==== Given data ====

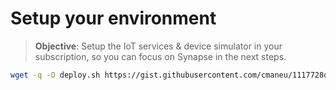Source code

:# Setup your environment

> **Objective**: Setup the IoT services & device simulator in your subscription, so you can focus on Synapse in the next steps.

```bash
wget -q -O deploy.sh https://gist.githubusercontent.com/cmaneu/1117728d3f3537fd674d85cd384e0de8/raw/deploy.sh && bash deploy.sh
```
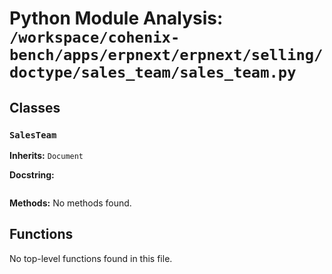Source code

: # Python Module Analysis: `/workspace/cohenix-bench/apps/erpnext/erpnext/selling/doctype/sales_team/sales_team.py`

## Classes

### `SalesTeam`
**Inherits:** `Document`


**Docstring:**
```

```

**Methods:**
No methods found.




## Functions

No top-level functions found in this file.
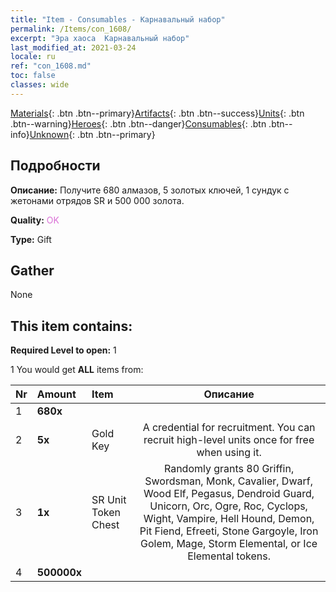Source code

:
 ```yaml
---
title: "Item - Consumables - Карнавальный набор"
permalink: /Items/con_1608/
excerpt: "Эра хаоса  Карнавальный набор"
last_modified_at: 2021-03-24
locale: ru
ref: "con_1608.md"
toc: false
classes: wide
---
```

 [Materials](/ru/Items/){: .btn .btn--primary}[Artifacts](/ru/Items/Artifacts/){: .btn .btn--success}[Units](/ru/Items/Units/){: .btn .btn--warning}[Heroes](/ru/Items/Heroes/){: .btn .btn--danger}[Consumables](/ru/Items/Consumables/){: .btn .btn--info}[Unknown](/ru/Items/Unknown/){: .btn .btn--primary}

## Подробности
 **Описание:** Получите 680 алмазов, 5 золотых ключей, 1 сундук с жетонами отрядов SR и 500 000 золота.

 **Quality:** <span style="color: #DA70D6">OK</span>

 **Type:** Gift

## Gather

  None

## This item contains:

 **Required Level to open:** 1

 1 You would get **ALL** items  from:

  | Nr | Amount |     Item    | Описание |
  |:---|:-------|:------------|:-----------:|
  | 1 |  **680x** | <i class="fas fa-gem"/> |  | 
  | 2 |  **5x** | Gold Key | A credential for recruitment. You can recruit high-level units once for free when using it.  | 
  | 3 |  **1x** | SR Unit Token Chest | Randomly grants 80 Griffin, Swordsman, Monk, Cavalier, Dwarf, Wood Elf, Pegasus, Dendroid Guard, Unicorn, Orc, Ogre, Roc, Cyclops, Wight, Vampire, Hell Hound, Demon, Pit Fiend, Efreeti, Stone Gargoyle, Iron Golem, Mage, Storm Elemental, or Ice Elemental tokens.  | 
  | 4 |  **500000x** | <i class="fas fa-coins"/> |  | 
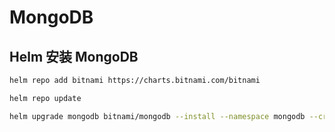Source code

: # MongoDB

## Helm 安装 MongoDB

```bash
helm repo add bitnami https://charts.bitnami.com/bitnami

helm repo update

helm upgrade mongodb bitnami/mongodb --install --namespace mongodb --create-namespace --values values.yaml --version 13.0.2
```
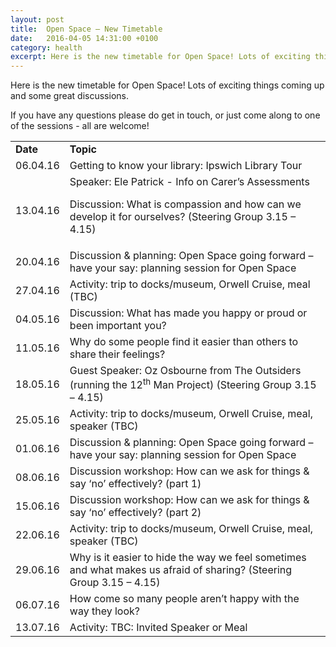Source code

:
 ```yaml
---
layout: post
title:  Open Space – New Timetable
date:   2016-04-05 14:31:00 +0100
category: health
excerpt: Here is the new timetable for Open Space! Lots of exciting things coming up and some great discussions.
---
```


Here is the new timetable for Open Space! Lots of exciting things coming up and some great discussions.

If you have any questions please do get in touch, or just come along to one of the sessions - all are welcome!

<table>
<tbody>
<tr>
<td ><strong>Date</strong></td>
<td ><strong>Topic</strong></td>
</tr>
<tr>
<td >06.04.16</td>
<td >Getting to know your library: Ipswich Library Tour</td>
</tr>
<tr>
<td >13.04.16</td>
<td >Speaker: Ele Patrick - Info on Carer’s Assessments

Discussion: What is compassion and how can we develop it for ourselves? (Steering Group 3.15 – 4.15)</td>
</tr>
<tr>
<td >20.04.16</td>
<td >Discussion &amp; planning: Open Space going forward – have your say: planning session for Open Space</td>
</tr>
<tr>
<td >27.04.16</td>
<td >Activity: trip to docks/museum, Orwell Cruise, meal (TBC)</td>
</tr>
<tr>
<td >04.05.16</td>
<td >Discussion: What has made you happy or proud or been important you?</td>
</tr>
<tr>
<td >11.05.16</td>
<td >Why do some people find it easier than others to share their feelings?</td>
</tr>
<tr>
<td >18.05.16</td>
<td >Guest Speaker: Oz Osbourne from The Outsiders (running the 12<sup>th</sup> Man Project) (Steering Group 3.15 – 4.15)</td>
</tr>
<tr>
<td >25.05.16</td>
<td >Activity: trip to docks/museum, Orwell Cruise, meal, speaker (TBC)</td>
</tr>
<tr>
<td>01.06.16</td>
<td>Discussion &amp; planning: Open Space going forward – have your say: planning session for Open Space</td>
</tr>
<tr>
<td>08.06.16</td>
<td>Discussion workshop: How can we ask for things &amp; say ‘no’ effectively? (part 1)</td>
</tr>
<tr>
<td>15.06.16</td>
<td>Discussion workshop: How can we ask for things &amp; say ‘no’ effectively? (part 2)</td>
</tr>
<tr>
<td>22.06.16</td>
<td>Activity: trip to docks/museum, Orwell Cruise, meal, speaker (TBC)</td>
</tr>
<tr>
<td>29.06.16</td>
<td>Why is it easier to hide the way we feel sometimes and what makes us afraid of sharing? (Steering Group 3.15 – 4.15)</td>
</tr>
<tr>
<td>06.07.16</td>
<td>How come so many people aren’t happy with the way they look?</td>
</tr>
<tr>
<td>13.07.16</td>
<td>Activity: TBC: Invited Speaker or Meal</td>
</tr>
</tbody>
</table>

====

Exercise:
How many lines of the entries above include the word "Lots"? Answer with the number only.

Result for this exercise:
2